Write each line out a second time, exactly as shown below.

++++ TASK DATA

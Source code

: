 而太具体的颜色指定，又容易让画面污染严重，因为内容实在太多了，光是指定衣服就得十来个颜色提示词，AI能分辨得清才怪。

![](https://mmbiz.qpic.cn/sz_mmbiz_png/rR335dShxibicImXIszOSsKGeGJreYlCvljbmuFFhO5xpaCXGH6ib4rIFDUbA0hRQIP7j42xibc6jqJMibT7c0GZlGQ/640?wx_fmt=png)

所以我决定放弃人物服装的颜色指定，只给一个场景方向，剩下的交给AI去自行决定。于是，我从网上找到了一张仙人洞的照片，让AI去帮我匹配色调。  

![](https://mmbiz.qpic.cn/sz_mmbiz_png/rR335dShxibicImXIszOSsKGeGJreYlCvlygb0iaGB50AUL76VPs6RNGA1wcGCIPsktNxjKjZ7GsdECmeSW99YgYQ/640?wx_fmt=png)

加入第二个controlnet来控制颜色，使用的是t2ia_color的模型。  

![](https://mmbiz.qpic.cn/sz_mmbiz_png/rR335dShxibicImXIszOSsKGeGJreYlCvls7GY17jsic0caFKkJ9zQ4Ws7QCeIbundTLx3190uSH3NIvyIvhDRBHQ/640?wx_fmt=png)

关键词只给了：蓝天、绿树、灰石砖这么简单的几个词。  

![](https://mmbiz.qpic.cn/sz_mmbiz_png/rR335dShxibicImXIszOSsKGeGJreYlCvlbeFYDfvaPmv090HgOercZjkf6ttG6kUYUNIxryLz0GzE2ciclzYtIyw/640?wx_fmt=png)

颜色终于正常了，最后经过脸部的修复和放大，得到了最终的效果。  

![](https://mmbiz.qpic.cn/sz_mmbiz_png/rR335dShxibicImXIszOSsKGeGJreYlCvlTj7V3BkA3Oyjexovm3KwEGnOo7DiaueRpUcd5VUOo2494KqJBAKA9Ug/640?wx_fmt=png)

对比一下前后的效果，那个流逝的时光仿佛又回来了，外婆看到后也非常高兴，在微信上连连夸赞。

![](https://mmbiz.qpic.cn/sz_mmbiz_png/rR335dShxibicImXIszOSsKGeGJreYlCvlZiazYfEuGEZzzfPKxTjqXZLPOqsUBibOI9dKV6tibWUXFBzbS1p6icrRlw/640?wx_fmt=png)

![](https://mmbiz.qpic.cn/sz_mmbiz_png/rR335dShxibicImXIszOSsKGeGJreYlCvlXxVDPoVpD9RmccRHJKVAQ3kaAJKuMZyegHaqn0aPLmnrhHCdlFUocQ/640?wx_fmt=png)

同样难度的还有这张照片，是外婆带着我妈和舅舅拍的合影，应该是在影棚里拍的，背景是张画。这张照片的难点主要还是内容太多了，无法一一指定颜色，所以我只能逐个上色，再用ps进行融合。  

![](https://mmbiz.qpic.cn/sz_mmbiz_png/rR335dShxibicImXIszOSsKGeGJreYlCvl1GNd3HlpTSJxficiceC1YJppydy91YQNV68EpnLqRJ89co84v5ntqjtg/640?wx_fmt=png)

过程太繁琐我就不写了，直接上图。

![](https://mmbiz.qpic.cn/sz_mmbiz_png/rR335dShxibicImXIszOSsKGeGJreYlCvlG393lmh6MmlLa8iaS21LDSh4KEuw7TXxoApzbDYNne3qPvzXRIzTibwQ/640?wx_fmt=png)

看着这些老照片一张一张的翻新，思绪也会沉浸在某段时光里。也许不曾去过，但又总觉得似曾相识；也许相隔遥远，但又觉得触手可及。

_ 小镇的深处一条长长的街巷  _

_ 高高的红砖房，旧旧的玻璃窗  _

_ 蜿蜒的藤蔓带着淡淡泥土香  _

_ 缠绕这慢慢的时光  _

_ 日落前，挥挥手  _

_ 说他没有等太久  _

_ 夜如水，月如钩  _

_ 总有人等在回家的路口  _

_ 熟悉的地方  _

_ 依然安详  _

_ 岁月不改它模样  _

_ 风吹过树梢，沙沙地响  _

++++++++

### RESPONSE BOX
Source code

: 而太具体的颜色指定，又容易让画面污染严重，因为内容实在太多了，光是指定衣服就得十来个颜色提示词，AI能分辨得清才怪。

![](https://mmbiz.qpic.cn/sz_mmbiz_png/rR335dShxibicImXIszOSsKGeGJreYlCvljbmuFFhO5xpaCXGH6ib4rIFDUbA0hRQIP7j42xibc6jqJMibT7c0GZlGQ/640?wx_fmt=png)

所以我决定放弃人物服装的颜色指定，只给一个场景方向，剩下的交给AI去自行决定。于是，我从网上找到了一张仙人洞的照片，让AI去帮我匹配色调。  

![](https://mmbiz.qpic.cn/sz_mmbiz_png/rR335dShxibicImXIszOSsKGeGJreYlCvlygb0iaGB50AUL76VPs6RNGA1wcGCIPsktNxjKjZ7GsdECmeSW99YgYQ/640?wx_fmt=png)

加入第二个controlnet来控制颜色，使用的是t2ia_color的模型。  

![](https://mmbiz.qpic.cn/sz_mmbiz_png/rR335dShxibicImXIszOSsKGeGJreYlCvls7GY17jsic0caFKkJ9zQ4Ws7QCeIbundTLx3190uSH3NIvyIvhDRBHQ/640?wx_fmt=png)

关键词只给了：蓝天、绿树、灰石砖这么简单的几个词。  

![](https://mmbiz.qpic.cn/sz_mmbiz_png/rR335dShxibicImXIszOSsKGeGJreYlCvlbeFYDfvaPmv090HgOercZjkf6ttG6kUYUNIxryLz0GzE2ciclzYtIyw/640?wx_fmt=png)

颜色终于正常了，最后经过脸部的修复和放大，得到了最终的效果。  

![](https://mmbiz.qpic.cn/sz_mmbiz_png/rR335dShxibicImXIszOSsKGeGJreYlCvlTj7V3BkA3Oyjexovm3KwEGnOo7DiaueRpUcd5VUOo2494KqJBAKA9Ug/640?wx_fmt=png)

对比一下前后的效果，那个流逝的时光仿佛又回来了，外婆看到后也非常高兴，在微信上连连夸赞。

![](https://mmbiz.qpic.cn/sz_mmbiz_png/rR335dShxibicImXIszOSsKGeGJreYlCvlZiazYfEuGEZzzfPKxTjqXZLPOqsUBibOI9dKV6tibWUXFBzbS1p6icrRlw/640?wx_fmt=png)

![](https://mmbiz.qpic.cn/sz_mmbiz_png/rR335dShxibicImXIszOSsKGeGJreYlCvlXxVDPoVpD9RmccRHJKVAQ3kaAJKuMZyegHaqn0aPLmnrhHCdlFUocQ/640?wx_fmt=png)

同样难度的还有这张照片，是外婆带着我妈和舅舅拍的合影，应该是在影棚里拍的，背景是张画。这张照片的难点主要还是内容太多了，无法一一指定颜色，所以我只能逐个上色，再用ps进行融合。  

![](https://mmbiz.qpic.cn/sz_mmbiz_png/rR335dShxibicImXIszOSsKGeGJreYlCvl1GNd3HlpTSJxficiceC1YJppydy91YQNV68EpnLqRJ89co84v5ntqjtg/640?wx_fmt=png)

过程太繁琐我就不写了，直接上图。

![](https://mmbiz.qpic.cn/sz_mmbiz_png/rR335dShxibicImXIszOSsKGeGJreYlCvlG393lmh6MmlLa8iaS21LDSh4KEuw7TXxoApzbDYNne3qPvzXRIzTibwQ/640?wx_fmt=png)

看着这些老照片一张一张的翻新，思绪也会沉浸在某段时光里。也许不曾去过，但又总觉得似曾相识；也许相隔遥远，但又觉得触手可及。

_ 小镇的深处一条长长的街巷  _

_ 高高的红砖房，旧旧的玻璃窗  _

_ 蜿蜒的藤蔓带着淡淡泥土香  _

_ 缠绕这慢慢的时光  _

_ 日落前，挥挥手  _

_ 说他没有等太久  _

_ 夜如水，月如钩  _

_ 总有人等在回家的路口  _

_ 熟悉的地方  _

_ 依然安详  _

_ 岁月不改它模样  _

_ 风吹过树梢，沙沙地响  _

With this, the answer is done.